TASK STATEMENT - Search the records for "adalk". Report every line where it occurs.

Collected data:
+ + +

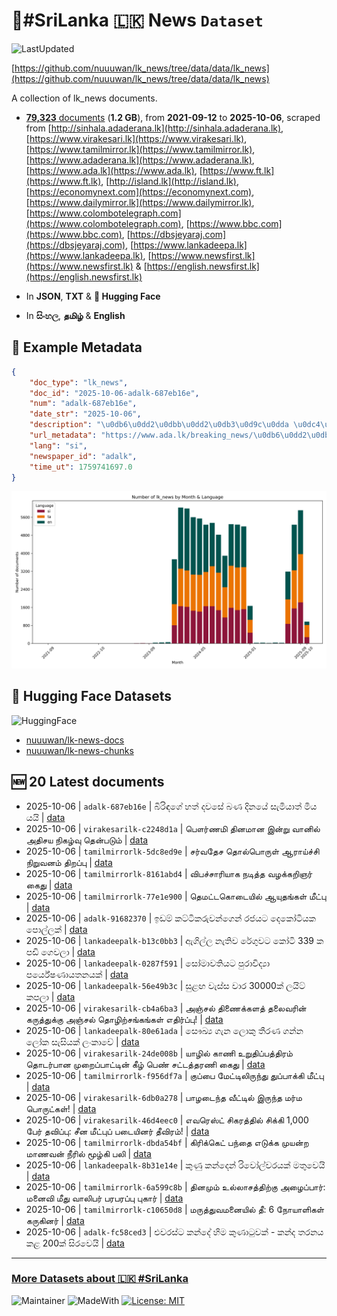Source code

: # 📄#SriLanka 🇱🇰 News `Dataset`

![LastUpdated](https://img.shields.io/badge/last_updated-2025--10--06_15:29:42-green)

[https://github.com/nuuuwan/lk_news/tree/data/data/lk_news](https://github.com/nuuuwan/lk_news/tree/data/data/lk_news)

A collection of lk_news documents.

- [**79,323** documents](https://github.com/nuuuwan/lk_news/tree/data/data/lk_news) (**1.2 GB**), from **2021-09-12** to **2025-10-06**, scraped from [http://sinhala.adaderana.lk](http://sinhala.adaderana.lk), [https://www.virakesari.lk](https://www.virakesari.lk), [https://www.tamilmirror.lk](https://www.tamilmirror.lk), [https://www.adaderana.lk](https://www.adaderana.lk), [https://www.ada.lk](https://www.ada.lk), [https://www.ft.lk](https://www.ft.lk), [http://island.lk](http://island.lk), [https://economynext.com](https://economynext.com), [https://www.dailymirror.lk](https://www.dailymirror.lk), [https://www.colombotelegraph.com](https://www.colombotelegraph.com), [https://www.bbc.com](https://www.bbc.com), [https://dbsjeyaraj.com](https://dbsjeyaraj.com), [https://www.lankadeepa.lk](https://www.lankadeepa.lk), [https://www.newsfirst.lk](https://www.newsfirst.lk) & [https://english.newsfirst.lk](https://english.newsfirst.lk)

- In **JSON**, **TXT** & **🤗 Hugging Face**

- In **සිංහල**, **தமிழ்** & **English**

## 📝 Example Metadata

```json
{
    "doc_type": "lk_news",
    "doc_id": "2025-10-06-adalk-687eb16e",
    "num": "adalk-687eb16e",
    "date_str": "2025-10-06",
    "description": "\u0db6\u0dd2\u0dbb\u0dd2\u0db3\u0d9c\u0dda \u0dc4\u0dad\u0dca \u0daf\u0dc0\u0dc3\u0dda \u0db6\u0dab \u0daf\u0dd2\u0db1\u0dba\u0dda \u0dc3\u0dd0\u0db8\u0dd2\u0dba\u0dcf\u0dad\u0dca \u0db8\u0dd2\u0dba \u0dba\u0dba\u0dd2",
    "url_metadata": "https://www.ada.lk/breaking_news/\u0db6\u0dd2\u0dbb\u0dd2\u0db3\u0d9c\u0dda-\u0dc4\u0dad\u0dca-\u0daf\u0dc0\u0dc3\u0dda-\u0db6\u0dab-\u0daf\u0dd2\u0db1\u0dba\u0dda-\u0dc3\u0dd0\u0db8\u0dd2\u0dba\u0dcf\u0dad\u0dca-\u0db8\u0dd2\u0dba-\u0dba\u0dba\u0dd2/11-418937",
    "lang": "si",
    "newspaper_id": "adalk",
    "time_ut": 1759741697.0
}
```

![Chart](https://raw.githubusercontent.com/nuuuwan/lk_news/refs/heads/data/data/lk_news/docs_by_month_and_lang.png)

## 🤗 Hugging Face Datasets

![HuggingFace](https://img.shields.io/badge/-HuggingFace-FDEE21?style=for-the-badge&logo=HuggingFace)

- [nuuuwan/lk-news-docs](https://huggingface.co/datasets/nuuuwan/lk-news-docs)
- [nuuuwan/lk-news-chunks](https://huggingface.co/datasets/nuuuwan/lk-news-chunks)

## 🆕 20 Latest documents

- 2025-10-06 | `adalk-687eb16e` | බිරිඳගේ හත් දවසේ බණ දිනයේ සැමියාත් මිය යයි | [data](https://github.com/nuuuwan/lk_news/tree/data/data/lk_news/2020s/2025/2025-10-06-adalk-687eb16e)
- 2025-10-06 | `virakesarilk-c2248d1a` | பௌர்ணமி தினமான இன்று வானில் அதிசய நிகழ்வு தென்படும் | [data](https://github.com/nuuuwan/lk_news/tree/data/data/lk_news/2020s/2025/2025-10-06-virakesarilk-c2248d1a)
- 2025-10-06 | `tamilmirrorlk-5dc8ed9e` | சர்வதேச தொல்பொருள் ஆராய்ச்சி நிறுவனம் திறப்பு | [data](https://github.com/nuuuwan/lk_news/tree/data/data/lk_news/2020s/2025/2025-10-06-tamilmirrorlk-5dc8ed9e)
- 2025-10-06 | `tamilmirrorlk-8161abd4` | விபச்சாரியாக நடித்த வழக்கறிஞர் கைது | [data](https://github.com/nuuuwan/lk_news/tree/data/data/lk_news/2020s/2025/2025-10-06-tamilmirrorlk-8161abd4)
- 2025-10-06 | `tamilmirrorlk-77e1e900` | தெமட்டகொடையில் ஆயுதங்கள் மீட்பு | [data](https://github.com/nuuuwan/lk_news/tree/data/data/lk_news/2020s/2025/2025-10-06-tamilmirrorlk-77e1e900)
- 2025-10-06 | `adalk-91682370` | ඉඩම් කට්ටිකරුවන්ගෙන් රජයට දෙකෝටියක පොල්ලක් | [data](https://github.com/nuuuwan/lk_news/tree/data/data/lk_news/2020s/2025/2025-10-06-adalk-91682370)
- 2025-10-06 | `lankadeepalk-b13c0bb3` | ඇගිල්ල නැතිව රේගුවට  කෝටි  339 ක  පඩි ගෙවලා | [data](https://github.com/nuuuwan/lk_news/tree/data/data/lk_news/2020s/2025/2025-10-06-lankadeepalk-b13c0bb3)
- 2025-10-06 | `lankadeepalk-0287f591` | සෝමාවතියට පුරාවිද්‍යා පර්යේෂණායතනයක් | [data](https://github.com/nuuuwan/lk_news/tree/data/data/lk_news/2020s/2025/2025-10-06-lankadeepalk-0287f591)
- 2025-10-06 | `lankadeepalk-56e49b3c` | සුළඟ වැස්ස  වාර 30000ක් ලයිට් කපලා | [data](https://github.com/nuuuwan/lk_news/tree/data/data/lk_news/2020s/2025/2025-10-06-lankadeepalk-56e49b3c)
- 2025-10-06 | `virakesarilk-cb4a6ba3` | அஞ்சல் திணைக்களத் தலைவரின் கருத்துக்கு அஞ்சல் தொழிற்சங்கங்கள் எதிர்ப்பு! | [data](https://github.com/nuuuwan/lk_news/tree/data/data/lk_news/2020s/2025/2025-10-06-virakesarilk-cb4a6ba3)
- 2025-10-06 | `lankadeepalk-80e61ada` | සෞඛ්‍ය ගැන ලොකු  තීරණ ගන්න ලෝක සැසියක් ලංකාවේ | [data](https://github.com/nuuuwan/lk_news/tree/data/data/lk_news/2020s/2025/2025-10-06-lankadeepalk-80e61ada)
- 2025-10-06 | `virakesarilk-24de008b` | யாழில் காணி உறுதிப்பத்திரம் தொடர்பான முறைப்பாட்டின் கீழ் பெண் சட்டத்தரணி கைது | [data](https://github.com/nuuuwan/lk_news/tree/data/data/lk_news/2020s/2025/2025-10-06-virakesarilk-24de008b)
- 2025-10-06 | `tamilmirrorlk-f956df7a` | குப்பை மேட்டிலிருந்து துப்பாக்கி மீட்பு | [data](https://github.com/nuuuwan/lk_news/tree/data/data/lk_news/2020s/2025/2025-10-06-tamilmirrorlk-f956df7a)
- 2025-10-06 | `virakesarilk-6db0a278` | பாழடைந்த வீட்டில் இருந்த மர்ம பொருட்கள்! | [data](https://github.com/nuuuwan/lk_news/tree/data/data/lk_news/2020s/2025/2025-10-06-virakesarilk-6db0a278)
- 2025-10-06 | `virakesarilk-46d4eec0` | எவரெஸ்ட் சிகரத்தில் சிக்கி 1,000 பேர் தவிப்பு: சீன மீட்புப் படையினர் தீவிரம்! | [data](https://github.com/nuuuwan/lk_news/tree/data/data/lk_news/2020s/2025/2025-10-06-virakesarilk-46d4eec0)
- 2025-10-06 | `tamilmirrorlk-dbda54bf` | கிரிக்கெட் பந்தை எடுக்க முயன்ற  மாணவன் நீரில் மூழ்கி பலி | [data](https://github.com/nuuuwan/lk_news/tree/data/data/lk_news/2020s/2025/2025-10-06-tamilmirrorlk-dbda54bf)
- 2025-10-06 | `lankadeepalk-8b31e14e` | කුණු කන්දෙන් රිවෝල්වරයක් මතුවෙයි | [data](https://github.com/nuuuwan/lk_news/tree/data/data/lk_news/2020s/2025/2025-10-06-lankadeepalk-8b31e14e)
- 2025-10-06 | `tamilmirrorlk-6a599c8b` | தினமும் உல்லாசத்திற்கு அழைப்பார்: மனைவி மீது வாலிபர் பரபரப்பு புகார் | [data](https://github.com/nuuuwan/lk_news/tree/data/data/lk_news/2020s/2025/2025-10-06-tamilmirrorlk-6a599c8b)
- 2025-10-06 | `tamilmirrorlk-c10650d8` | மருத்துவமனையில் தீ: 6 நோயாளிகள் கருகினர் | [data](https://github.com/nuuuwan/lk_news/tree/data/data/lk_news/2020s/2025/2025-10-06-tamilmirrorlk-c10650d8)
- 2025-10-06 | `adalk-fc58ced3` | එවරස්ට කන්දේ හිම කුණාටුවක් - කන්ද තරනය කළ 200ක් සිරවෙයි | [data](https://github.com/nuuuwan/lk_news/tree/data/data/lk_news/2020s/2025/2025-10-06-adalk-fc58ced3)

---

### [More Datasets about 🇱🇰 #SriLanka](https://github.com/nuuuwan/lk_datasets)

![Maintainer](https://img.shields.io/badge/maintainer-nuuuwan-red)
![MadeWith](https://img.shields.io/badge/made_with-python-blue)
[![License: MIT](https://img.shields.io/badge/License-MIT-yellow.svg)](https://opensource.org/licenses/MIT)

+ + +

RESULT FOR THIS TASK -
    "doc_id": "2025-10-06-adalk-687eb16e",
    "num": "adalk-687eb16e",
    "newspaper_id": "adalk",
- 2025-10-06 | `adalk-687eb16e` | බිරිඳගේ හත් දවසේ බණ දිනයේ සැමියාත් මිය යයි | [data](https://github.com/nuuuwan/lk_news/tree/data/data/lk_news/2020s/2025/2025-10-06-adalk-687eb16e)
- 2025-10-06 | `adalk-91682370` | ඉඩම් කට්ටිකරුවන්ගෙන් රජයට දෙකෝටියක පොල්ලක් | [data](https://github.com/nuuuwan/lk_news/tree/data/data/lk_news/2020s/2025/2025-10-06-adalk-91682370)
- 2025-10-06 | `adalk-fc58ced3` | එවරස්ට කන්දේ හිම කුණාටුවක් - කන්ද තරනය කළ 200ක් සිරවෙයි | [data](https://github.com/nuuuwan/lk_news/tree/data/data/lk_news/2020s/2025/2025-10-06-adalk-fc58ced3)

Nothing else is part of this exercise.